5. A farmer has an increase of 12.5% in the output of wheat in his farm every year, he produced 2916 quintals of wheat. What was his annual production of wheat 2 years ago?​

Answer 1

$★ {\pmb{\underline{\sf{Understanding \ Concepts ... }}}}$

As We know that a Farmer has an increase in his Output of Wheat in his Farm Every year by Some amount of Rate.

Here we gonna take Time interval as a Negative (—ve) value because We have to calculate Time Period in Past time.

• Time Period = —2 Years

Now, We consider Present time Production as the Principal of the Calculation to make the desired decision as Follows.

• Principal = 2916 Quintal of wheat

So, We can calculate Rate of increasing in the output of the Production of the wheat.

• Rate = 25/2%

$★ {\pmb{\underline{\sf{Required \ Solution ... }}}}$

As We know that We can apply Amount gaining Formula to Find the Desired results as:

$\circ \ {\underline{\boxed{\sf\gray{ Amount = p \left( 1 + \dfrac{r}{100} \right) ^ {-n} }}}}$

Here's, The Time Period is in negative because we have to find the Past time Production of Wheat as Well.
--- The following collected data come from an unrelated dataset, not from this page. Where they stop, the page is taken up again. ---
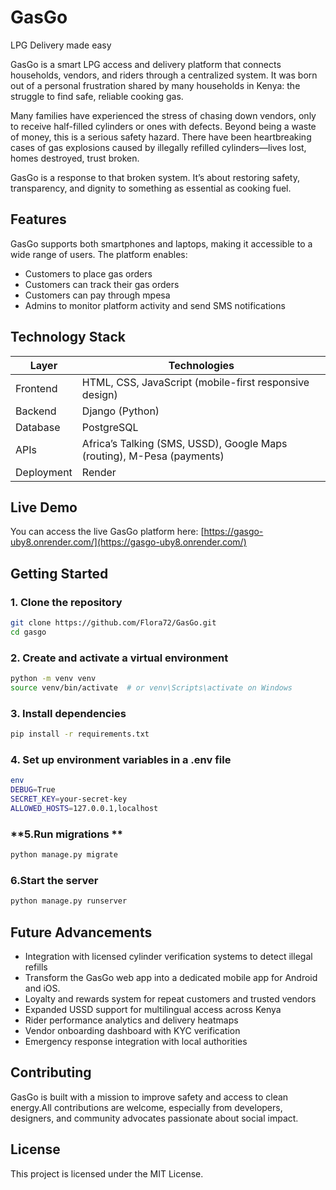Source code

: # GasGo
LPG Delivery made easy 

GasGo is a smart LPG access and delivery platform that connects households, vendors, and riders through a centralized system. It was born out of a personal frustration shared by many households in Kenya: the struggle to find safe, reliable cooking gas.

Many families have experienced the stress of chasing down vendors, only to receive half-filled cylinders or ones with defects. Beyond being a waste of money, this is a serious safety hazard. There have been heartbreaking cases of gas explosions caused by illegally refilled cylinders—lives lost, homes destroyed, trust broken.

GasGo is a response to that broken system. It’s about restoring safety, transparency, and dignity to something as essential as cooking fuel.

## Features

GasGo supports both smartphones and laptops, making it accessible to a wide range of users. The platform enables:

- Customers to place gas orders
- Customers can track their gas orders 
- Customers can pay through mpesa
- Admins to monitor platform activity and send SMS notifications

## Technology Stack

| Layer       | Technologies                                                                 |
|-------------|-------------------------------------------------------------------------------|
| Frontend    | HTML, CSS, JavaScript (mobile-first responsive design)                       |
| Backend     | Django (Python)                                                              |
| Database    | PostgreSQL                                                                   |
| APIs        | Africa’s Talking (SMS, USSD), Google Maps (routing), M-Pesa (payments)       |
| Deployment  | Render                                                                       |

## Live Demo
You can access the live GasGo platform here: [https://gasgo-uby8.onrender.com/](https://gasgo-uby8.onrender.com/)

## Getting Started

### **1. Clone the repository**

```bash
git clone https://github.com/Flora72/GasGo.git
cd gasgo
```
### **2. Create and activate a virtual environment**
```bash
python -m venv venv
source venv/bin/activate  # or venv\Scripts\activate on Windows
```
### **3. Install dependencies**
```bash
pip install -r requirements.txt
```
### **4. Set up environment variables in a .env file**
```bash
env
DEBUG=True
SECRET_KEY=your-secret-key
ALLOWED_HOSTS=127.0.0.1,localhost
```
### **5.Run migrations **
```bash
python manage.py migrate
```
### **6.Start the server**
```bash
python manage.py runserver
```

## Future Advancements
- Integration with licensed cylinder verification systems to detect illegal refills
- Transform the GasGo web app into a dedicated mobile app for Android and iOS.
- Loyalty and rewards system for repeat customers and trusted vendors
- Expanded USSD support for multilingual access across Kenya
- Rider performance analytics and delivery heatmaps
- Vendor onboarding dashboard with KYC verification
- Emergency response integration with local authorities

## Contributing
GasGo is built with a mission to improve safety and access to clean energy.All contributions are welcome, especially from developers, designers, and community advocates passionate about social impact.

## License

This project is licensed under the MIT License.

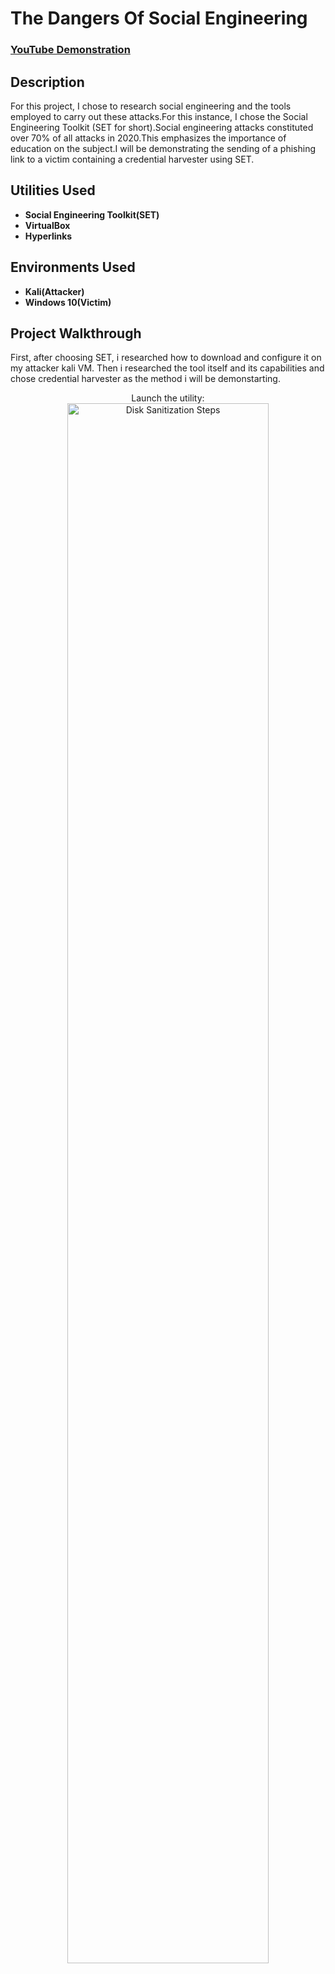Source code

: <h1>The Dangers Of Social Engineering</h1>

 ### [YouTube Demonstration]()

<h2>Description</h2>
For this project, I chose to research social engineering and the tools employed to carry out these attacks.For this instance, I chose the Social Engineering Toolkit (SET for short).Social engineering attacks constituted over 70% of all attacks in 2020.This emphasizes the importance of education on the subject.I will be demonstrating the sending of a phishing link to a victim containing a credential harvester using SET.
<br />


<h2>Utilities Used</h2>

- <b>Social Engineering Toolkit(SET)</b> 
- <b>VirtualBox</b>
- <b>Hyperlinks</b>

<h2>Environments Used </h2>

- <b>Kali(Attacker)</b> 
- <b>Windows 10(Victim)</b>

<h2>Project Walkthrough</h2>
First, after choosing SET, i researched how to download and configure it on my attacker kali VM. Then i researched the tool itself and its capabilities and chose credential harvester as the method i will be demonstarting.


<p align="center">
Launch the utility: <br/>
<img src="https://imgur.com/dkBe96q" height="80%" width="80%" alt="Disk Sanitization Steps"/>
<br />
<br />


<!--
 ```diff
- text in red
+ text in green
! text in orange
# text in gray
@@ text in purple (and bold)@@
```
--!>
$\colon\implies{\tt{ 2916 \left( 1 + \dfrac{ \dfrac{25}{2} }{100} \right) ^ {-2} }} \\ \\ \\ \colon\implies{\tt{ 2916 \left( 1 + \dfrac{25 }{200} \right) ^ {-2} }} \\ \\ \\ \colon\implies{\tt{ 2916 \left( \dfrac{225 }{200} \right) ^ {-2} }} \\ \\ \\ \colon\implies{\tt{ 2916 \left( \dfrac{9 }{8} \right) ^ {-2} }} \\ \\ \\ \colon\implies{\tt{ 2916 \left( \dfrac{8 }{9} \right) ^ {2} }} \\ \\ \\ \colon\implies{\tt{ 2916 \times \dfrac{8 }{9} \times \dfrac{8}{9} }} \\ \\ \\ \colon\implies{\tt{ 36 \times 64 }} \\ \\ \colon\implies{\tt{ 2304 \ Quintal }}$

Hence,

The Production of the Wheat 2 years ago in the farm of Farmer was 2304 Quintals.